Attached file testcase 1

STR:

  1. Load attached testcase.

EXPECTED RESULTS:

  • Top section should probably have a tall purple area.
  • Lower section should probably have a short purple area.

In other words, the testcase should look the same as it would if you added <!DOCTYPE html> to trigger standards-mode.

ACTUAL RESULTS:
Both sections have tall purple areas.

It appears we are digging up through all the div wrappers to the flex item (the outermost unstyled div wrapper), which has a definite height due to part 3 of https://drafts.csswg.org/css-flexbox-1/#definite-sizes . This is arguably reasonable -- there's a case to be made (as in bug 1578586) that we shouldn't apply quirks-mode features to elements that use a modern layout type (like flexbox) -- but in the attached testcase, the element that we ultimately resolve the percent-height against is still a block (and the flex container is the parent of that block that forms the percent basis). So... it's debatable whether it makes sense to exempt this scenario, and perhaps we shouldn't change our behavior on this.

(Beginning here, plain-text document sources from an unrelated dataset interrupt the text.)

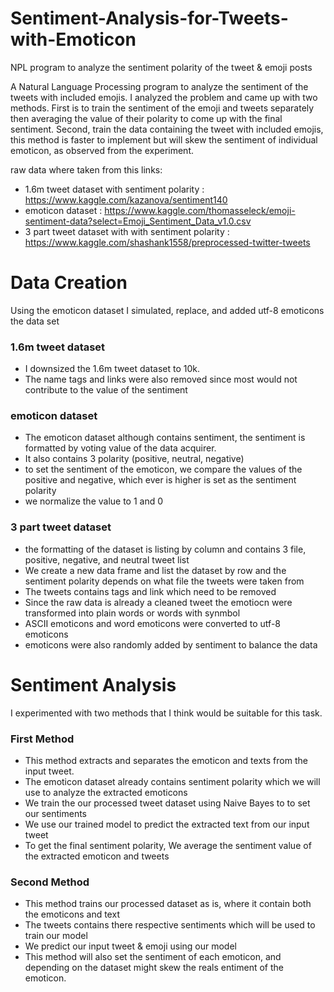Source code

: # Sentiment-Analysis-for-Tweets-with-Emoticon
NPL program to analyze the sentiment polarity of the tweet &amp; emoji posts

A Natural Language Processing program to analyze the sentiment of the tweets with included emojis. I analyzed the problem and came up with two methods. First is to train the sentiment of the emoji and tweets separately then averaging the value of their polarity to come up with the final sentiment. Second, train the data containing the tweet with included emojis, this method is faster to implement but will skew the sentiment of individual emoticon, as observed from the experiment.

raw data where taken from this links:
- 1.6m tweet dataset with sentiment polarity : https://www.kaggle.com/kazanova/sentiment140
- emoticon dataset : https://www.kaggle.com/thomasseleck/emoji-sentiment-data?select=Emoji_Sentiment_Data_v1.0.csv
- 3 part tweet dataset with with sentiment polarity : https://www.kaggle.com/shashank1558/preprocessed-twitter-tweets

# Data Creation
Using the emoticon dataset I simulated, replace, and added utf-8 emoticons the data set
### 1.6m tweet dataset
  - I downsized the 1.6m tweet dataset to 10k.
  - The name tags and links were also removed since most would not contribute to the value of the sentiment
### emoticon dataset
  - The emoticon dataset although contains sentiment, the sentiment is formatted by voting value of the data acquirer.
  - It also contains 3 polarity (positive, neutral, negative)
  - to set the sentiment of the emoticon, we compare the values of the positive and negative, which ever is higher is set as the sentiment polarity
  - we normalize the value to 1 and 0
### 3 part tweet dataset
  - the formatting of the dataset is listing by column and contains 3 file, positive, negative, and neutral tweet list
  - We create a new data frame and list the dataset by row and the sentiment polarity depends on what file the tweets were taken from
  - The tweets contains tags and link which need to be removed
  - Since the raw data is already a cleaned tweet the emotiocn were transformed into plain words or words with synmbol
  - ASCII emoticons and word emoticons were converted to utf-8 emoticons
  - emoticons were also randomly added by sentiment to balance the data

# Sentiment Analysis
I experimented with two methods that I think would be suitable for this task.
### First Method
  - This method extracts and separates the emoticon and texts from the input tweet.
  - The emoticon dataset already contains sentiment polarity which we will use to analyze the extracted emoticons
  - We train the our processed tweet dataset using Naive Bayes to to set our sentiments
  - We use our trained model to predict the extracted text from our input tweet
  - To get the final sentiment polarity, We average the sentiment value of the extracted emoticon and tweets
### Second Method
  - This method trains our processed dataset as is, where it contain both the emoticons and text
  - The tweets contains there respective sentiments which will be used to train our model
  - We predict our input tweet & emoji using our model
  - This method will also set the sentiment of each emoticon, and depending on the dataset might skew the reals entiment of the emoticon.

Having said that: we do differ from Chrome on this, and this seems to be the underlying cause of webcompat issue https://github.com/webcompat/web-bugs/issues/48423

Chrome's behavior actually doesn't make a lot of sense, here -- their quirks-mode behavior also disagrees with the standards-mode rendering, but they stray in the opposite direction. Their quirks-mode rendering has a short purple area in both sections -- i.e. they're treating the flex item as having an indefinite height in quirks mode (though it has a definite height in standards mode). I'm going to file a Chrome bug on this... Depending on how that shakes out, maybe this will end up being closable with no action.

Depends on: 1578586
Attachment #9127703 - Attachment description: standards-mode version of testcase 1 → standards-mode version of testcase 1 (sort of a reference case)

(In reply to Daniel Holbert [:dholbert] from comment #0)

Chrome's behavior actually doesn't make a lot of sense, here -- their quirks-mode behavior also disagrees with the standards-mode rendering, but they stray in the opposite direction.

I filed https://bugs.chromium.org/p/chromium/issues/detail?id=1054185 on Chrome here, BTW.

OK, I think our behavior here does make sense.

Summing up the situation:

  • bug 1578586 was about preventing percentages on a child of an indefinite-height flex item from quirkily "tunneling past" that indefinite-height flex item to its parent (the flex container) and resolving against that.

  • However: if the flex item itself ends up being definite height, then of course it does establish a percent basis that percentages on its children can resolve against.

  • And moreover: if the flex item is definite-height and is a block, then it's a totally reasonable target for this quirky "tunneling" behavior, for deeply-nested percent values inside of it.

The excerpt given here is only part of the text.